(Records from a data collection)
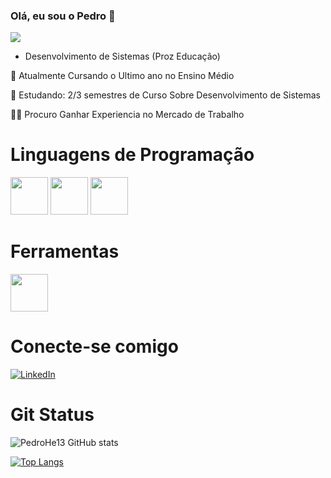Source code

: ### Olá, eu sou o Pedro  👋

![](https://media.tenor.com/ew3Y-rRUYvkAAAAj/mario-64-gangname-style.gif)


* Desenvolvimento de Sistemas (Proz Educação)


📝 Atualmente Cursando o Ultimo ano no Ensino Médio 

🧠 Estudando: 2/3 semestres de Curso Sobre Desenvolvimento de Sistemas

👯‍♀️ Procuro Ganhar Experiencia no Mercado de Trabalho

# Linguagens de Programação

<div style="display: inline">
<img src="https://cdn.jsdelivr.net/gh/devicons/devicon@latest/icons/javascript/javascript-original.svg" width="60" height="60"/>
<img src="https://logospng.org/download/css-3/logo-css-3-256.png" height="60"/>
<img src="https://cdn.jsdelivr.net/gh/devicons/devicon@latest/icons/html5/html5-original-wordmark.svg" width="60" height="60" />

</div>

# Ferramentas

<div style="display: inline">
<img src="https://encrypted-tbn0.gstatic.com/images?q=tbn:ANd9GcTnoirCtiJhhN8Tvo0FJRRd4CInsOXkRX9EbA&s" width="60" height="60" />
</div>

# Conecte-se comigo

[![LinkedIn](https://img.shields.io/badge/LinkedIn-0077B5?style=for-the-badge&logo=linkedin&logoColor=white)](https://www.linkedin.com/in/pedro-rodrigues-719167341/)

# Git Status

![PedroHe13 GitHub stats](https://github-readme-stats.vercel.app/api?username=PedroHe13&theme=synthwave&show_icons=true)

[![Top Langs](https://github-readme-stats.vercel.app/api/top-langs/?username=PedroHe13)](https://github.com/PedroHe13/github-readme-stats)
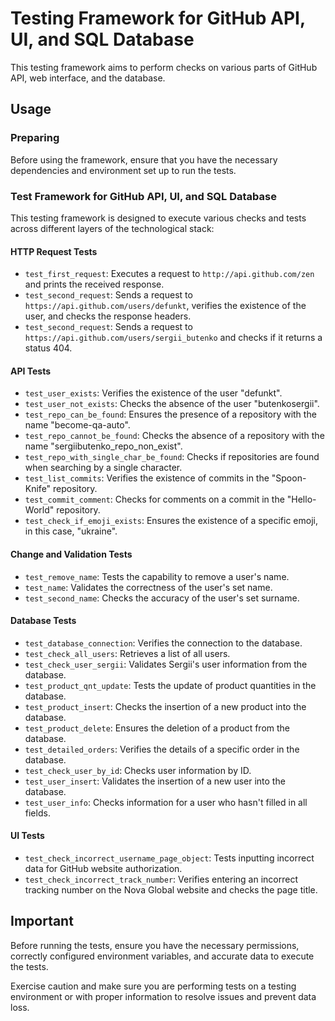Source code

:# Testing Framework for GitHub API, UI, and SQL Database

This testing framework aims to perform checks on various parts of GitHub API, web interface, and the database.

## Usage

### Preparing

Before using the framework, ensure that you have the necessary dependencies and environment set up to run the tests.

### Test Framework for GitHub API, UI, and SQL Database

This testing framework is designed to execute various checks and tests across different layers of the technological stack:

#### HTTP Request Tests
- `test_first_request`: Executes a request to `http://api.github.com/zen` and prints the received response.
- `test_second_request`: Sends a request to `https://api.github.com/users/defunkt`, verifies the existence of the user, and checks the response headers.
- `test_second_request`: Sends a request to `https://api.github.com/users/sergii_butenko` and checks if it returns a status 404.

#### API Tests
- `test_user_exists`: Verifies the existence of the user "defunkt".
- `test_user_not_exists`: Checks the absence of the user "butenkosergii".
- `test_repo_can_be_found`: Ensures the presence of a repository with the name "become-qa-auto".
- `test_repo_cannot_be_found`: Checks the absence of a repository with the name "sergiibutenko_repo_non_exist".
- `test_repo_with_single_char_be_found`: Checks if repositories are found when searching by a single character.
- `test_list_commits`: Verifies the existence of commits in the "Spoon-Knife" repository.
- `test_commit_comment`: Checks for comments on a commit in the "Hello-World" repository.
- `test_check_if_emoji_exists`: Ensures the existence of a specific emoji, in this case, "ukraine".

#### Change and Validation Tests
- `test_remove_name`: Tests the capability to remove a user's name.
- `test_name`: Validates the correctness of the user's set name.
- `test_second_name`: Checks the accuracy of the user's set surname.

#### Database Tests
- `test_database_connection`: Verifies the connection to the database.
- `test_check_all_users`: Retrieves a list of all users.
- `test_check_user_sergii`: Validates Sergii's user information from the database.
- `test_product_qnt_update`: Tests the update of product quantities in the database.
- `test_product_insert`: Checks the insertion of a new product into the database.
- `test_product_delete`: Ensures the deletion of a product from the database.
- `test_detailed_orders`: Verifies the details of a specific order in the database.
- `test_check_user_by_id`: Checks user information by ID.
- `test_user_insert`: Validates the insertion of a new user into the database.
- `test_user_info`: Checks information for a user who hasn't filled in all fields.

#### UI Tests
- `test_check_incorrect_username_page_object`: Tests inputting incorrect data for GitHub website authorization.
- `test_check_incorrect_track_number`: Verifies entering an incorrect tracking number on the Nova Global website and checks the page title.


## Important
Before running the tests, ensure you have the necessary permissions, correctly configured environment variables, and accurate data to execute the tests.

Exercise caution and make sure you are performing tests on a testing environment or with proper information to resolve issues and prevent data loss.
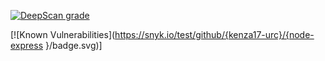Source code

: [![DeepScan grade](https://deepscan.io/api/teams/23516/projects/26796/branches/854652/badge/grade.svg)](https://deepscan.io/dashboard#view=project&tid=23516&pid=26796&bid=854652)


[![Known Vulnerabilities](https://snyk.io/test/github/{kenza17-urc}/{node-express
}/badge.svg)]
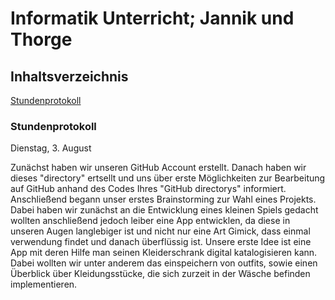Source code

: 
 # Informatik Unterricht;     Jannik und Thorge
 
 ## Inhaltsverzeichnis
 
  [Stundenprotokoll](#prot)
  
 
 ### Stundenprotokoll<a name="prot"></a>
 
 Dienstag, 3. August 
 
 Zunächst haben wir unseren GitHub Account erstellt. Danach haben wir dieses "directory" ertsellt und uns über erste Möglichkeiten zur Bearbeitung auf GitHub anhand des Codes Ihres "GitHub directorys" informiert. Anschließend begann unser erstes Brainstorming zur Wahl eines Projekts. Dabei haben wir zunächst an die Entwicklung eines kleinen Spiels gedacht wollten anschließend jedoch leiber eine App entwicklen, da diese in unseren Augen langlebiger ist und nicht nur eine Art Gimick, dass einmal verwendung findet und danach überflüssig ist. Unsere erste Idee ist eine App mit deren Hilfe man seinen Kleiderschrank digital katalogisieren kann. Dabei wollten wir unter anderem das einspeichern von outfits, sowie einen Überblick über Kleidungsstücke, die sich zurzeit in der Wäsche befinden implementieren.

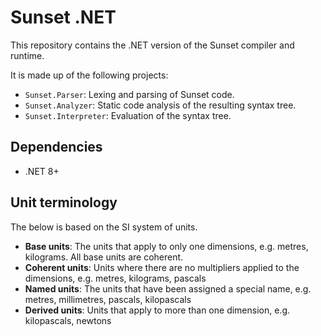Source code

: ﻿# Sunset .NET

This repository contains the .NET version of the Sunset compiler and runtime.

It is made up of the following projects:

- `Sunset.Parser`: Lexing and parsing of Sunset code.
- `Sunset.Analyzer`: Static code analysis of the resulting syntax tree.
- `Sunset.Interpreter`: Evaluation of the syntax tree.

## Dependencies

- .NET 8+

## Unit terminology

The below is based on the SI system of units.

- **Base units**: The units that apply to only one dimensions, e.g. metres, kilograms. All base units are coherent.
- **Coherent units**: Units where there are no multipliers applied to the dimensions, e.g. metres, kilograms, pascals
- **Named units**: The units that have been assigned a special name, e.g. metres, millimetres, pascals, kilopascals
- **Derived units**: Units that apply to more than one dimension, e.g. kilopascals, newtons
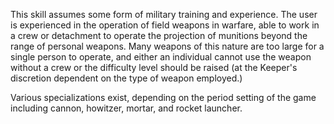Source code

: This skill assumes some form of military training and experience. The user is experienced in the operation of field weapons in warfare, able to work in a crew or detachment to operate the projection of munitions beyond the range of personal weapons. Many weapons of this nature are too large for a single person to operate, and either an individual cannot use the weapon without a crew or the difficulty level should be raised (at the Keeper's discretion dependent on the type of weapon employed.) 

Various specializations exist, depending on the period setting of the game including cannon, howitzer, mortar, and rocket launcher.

--

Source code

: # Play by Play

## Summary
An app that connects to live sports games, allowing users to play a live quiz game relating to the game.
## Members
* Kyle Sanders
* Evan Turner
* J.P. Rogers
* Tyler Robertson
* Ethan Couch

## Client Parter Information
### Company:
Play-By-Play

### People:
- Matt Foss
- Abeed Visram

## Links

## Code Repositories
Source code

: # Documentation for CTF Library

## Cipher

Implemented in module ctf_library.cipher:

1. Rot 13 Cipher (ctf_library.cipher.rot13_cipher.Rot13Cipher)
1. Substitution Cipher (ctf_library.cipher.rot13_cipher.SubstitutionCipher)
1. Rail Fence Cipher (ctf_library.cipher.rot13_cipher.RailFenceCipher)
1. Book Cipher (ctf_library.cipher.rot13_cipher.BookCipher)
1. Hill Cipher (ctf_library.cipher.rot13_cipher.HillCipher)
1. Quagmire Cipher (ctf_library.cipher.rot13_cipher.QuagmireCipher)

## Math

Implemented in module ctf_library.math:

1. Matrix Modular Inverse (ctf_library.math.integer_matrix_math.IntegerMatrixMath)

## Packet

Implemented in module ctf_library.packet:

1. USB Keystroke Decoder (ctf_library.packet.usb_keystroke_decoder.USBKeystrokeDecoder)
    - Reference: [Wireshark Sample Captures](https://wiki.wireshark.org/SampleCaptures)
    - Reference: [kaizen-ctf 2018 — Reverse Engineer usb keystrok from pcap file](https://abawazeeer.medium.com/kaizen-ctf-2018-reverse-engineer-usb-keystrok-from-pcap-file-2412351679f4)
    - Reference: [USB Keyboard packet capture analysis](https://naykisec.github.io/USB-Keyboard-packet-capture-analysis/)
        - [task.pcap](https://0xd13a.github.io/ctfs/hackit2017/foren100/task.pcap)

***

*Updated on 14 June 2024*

# Task item
Take the records above and return, word for word, only the lines that fall from the line with "It is made up" to the line with "The below is based on the SI system of units.", both of them included.

# Response for this exercise
It is made up of the following projects:

- `Sunset.Parser`: Lexing and parsing of Sunset code.
- `Sunset.Analyzer`: Static code analysis of the resulting syntax tree.
- `Sunset.Interpreter`: Evaluation of the syntax tree.

## Dependencies

- .NET 8+

## Unit terminology

The below is based on the SI system of units.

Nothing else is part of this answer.